Scotto ha raccontato nell’interrogatorio di convalida che questa era la terza volta nel 2018 che vedeva l’amico. Lo aveva incontrato a marzo e a ottobre prima di quella sera del 9 novembre. Al momento non ci sono elementi per cui la Procura possa contestare la premeditazione, nonostante Scotto sia arrivato a casa di Marchesano in orario compatibile con l’omicidio e già armato. Nell’interrogatorio, infatti, Danny ha detto di essere arrivato a sorpresa per mostrare a Giuseppe l’arma di recente acquistata, quel revolver 357 con cui poi lo ha ucciso. I due, infatti, nonostante si fossero persi di vista nell’ultimo anno, continuavano a condividere la passione per le armi e per il mondo militare. Al momento, dal materiale rilevato dal nucleo di indagini scientifiche sulla scena, non sono emerse tracce biologiche a sostegno della presenza di Scotto a casa di Marchesano. Scotto, alla domanda sul perché avesse il passaporto in tasca, ha confermato che di recente era stato in Francia per provare ad arruolarsi nella legione straniera.

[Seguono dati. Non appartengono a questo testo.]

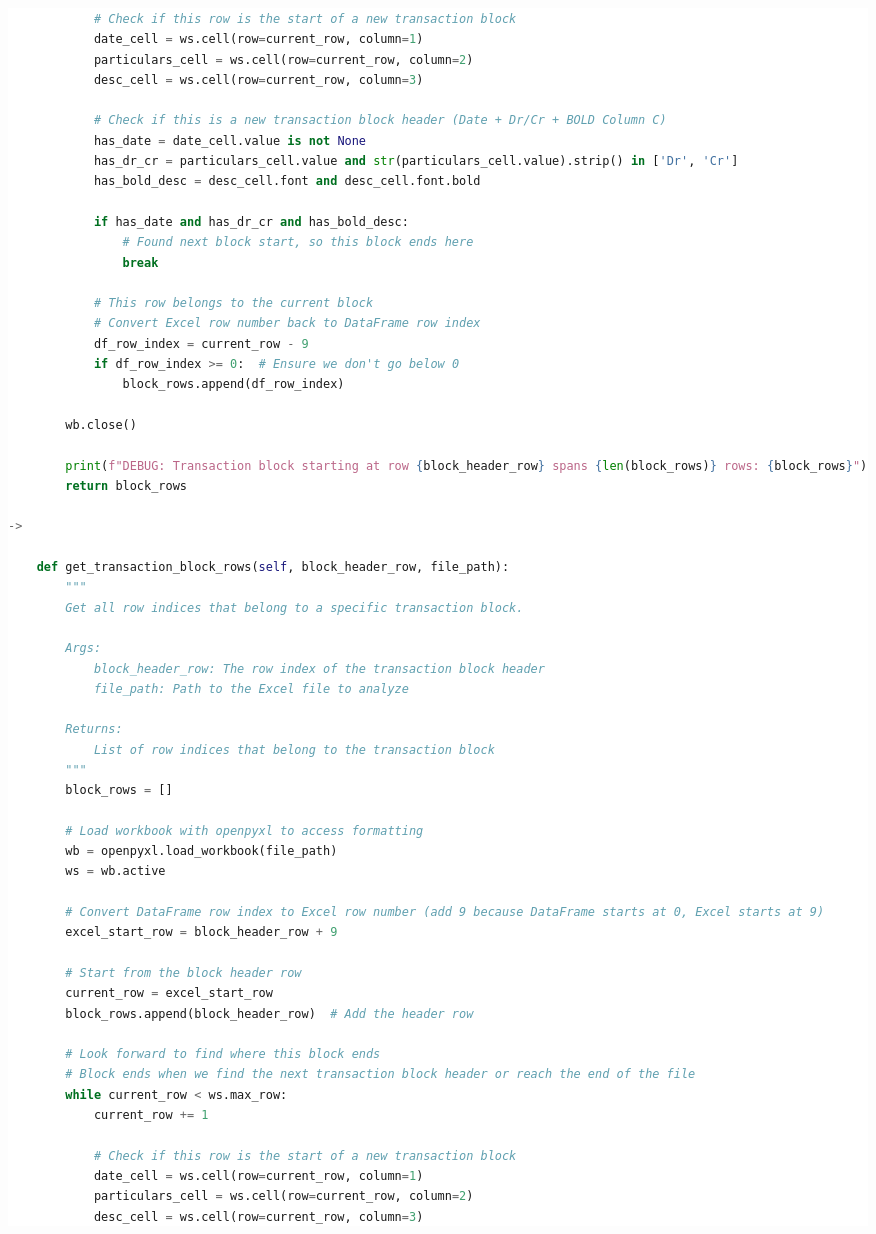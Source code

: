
 ```python
            # Check if this row is the start of a new transaction block
            date_cell = ws.cell(row=current_row, column=1)
            particulars_cell = ws.cell(row=current_row, column=2)
            desc_cell = ws.cell(row=current_row, column=3)
            
            # Check if this is a new transaction block header (Date + Dr/Cr + BOLD Column C)
            has_date = date_cell.value is not None
            has_dr_cr = particulars_cell.value and str(particulars_cell.value).strip() in ['Dr', 'Cr']
            has_bold_desc = desc_cell.font and desc_cell.font.bold
            
            if has_date and has_dr_cr and has_bold_desc:
                # Found next block start, so this block ends here
                break
            
            # This row belongs to the current block
            # Convert Excel row number back to DataFrame row index
            df_row_index = current_row - 9
            if df_row_index >= 0:  # Ensure we don't go below 0
                block_rows.append(df_row_index)
        
        wb.close()
        
        print(f"DEBUG: Transaction block starting at row {block_header_row} spans {len(block_rows)} rows: {block_rows}")
        return block_rows

->

    def get_transaction_block_rows(self, block_header_row, file_path):
        """
        Get all row indices that belong to a specific transaction block.
        
        Args:
            block_header_row: The row index of the transaction block header
            file_path: Path to the Excel file to analyze
        
        Returns:
            List of row indices that belong to the transaction block
        """
        block_rows = []
        
        # Load workbook with openpyxl to access formatting
        wb = openpyxl.load_workbook(file_path)
        ws = wb.active
        
        # Convert DataFrame row index to Excel row number (add 9 because DataFrame starts at 0, Excel starts at 9)
        excel_start_row = block_header_row + 9
        
        # Start from the block header row
        current_row = excel_start_row
        block_rows.append(block_header_row)  # Add the header row
        
        # Look forward to find where this block ends
        # Block ends when we find the next transaction block header or reach the end of the file
        while current_row < ws.max_row:
            current_row += 1
            
            # Check if this row is the start of a new transaction block
            date_cell = ws.cell(row=current_row, column=1)
            particulars_cell = ws.cell(row=current_row, column=2)
            desc_cell = ws.cell(row=current_row, column=3)
```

Nonostante tutti questi elementi, secondo la Procura, in questo omicidio non ci sono gli elementi della premeditazione. Quindi, secondo gli inquirenti, lo Scotto sarebbe davvero arrivato a casa di Marchesano per fargli visita da amico, con la pistola infilata nella cintura dei pantaloni solo per mostrargliela. Poi, però, qualcosa ha fatto degenerare la situazione, che si è risolta con un omicidio. Al momento, ci sono ancora dettagli da chiarire, che non combaciano, tra la ricostruzione ipotizzata dagli inquirenti nelle indagini e il racconto del giovane. Dettagli che non cambiano in modo sostanziale lo scenario ma che possono delineare una diversa connotazione di questo omicidio. Che, anche se maturato nell’ambito di un’amicizia, rimane pur sempre di stampo passionale.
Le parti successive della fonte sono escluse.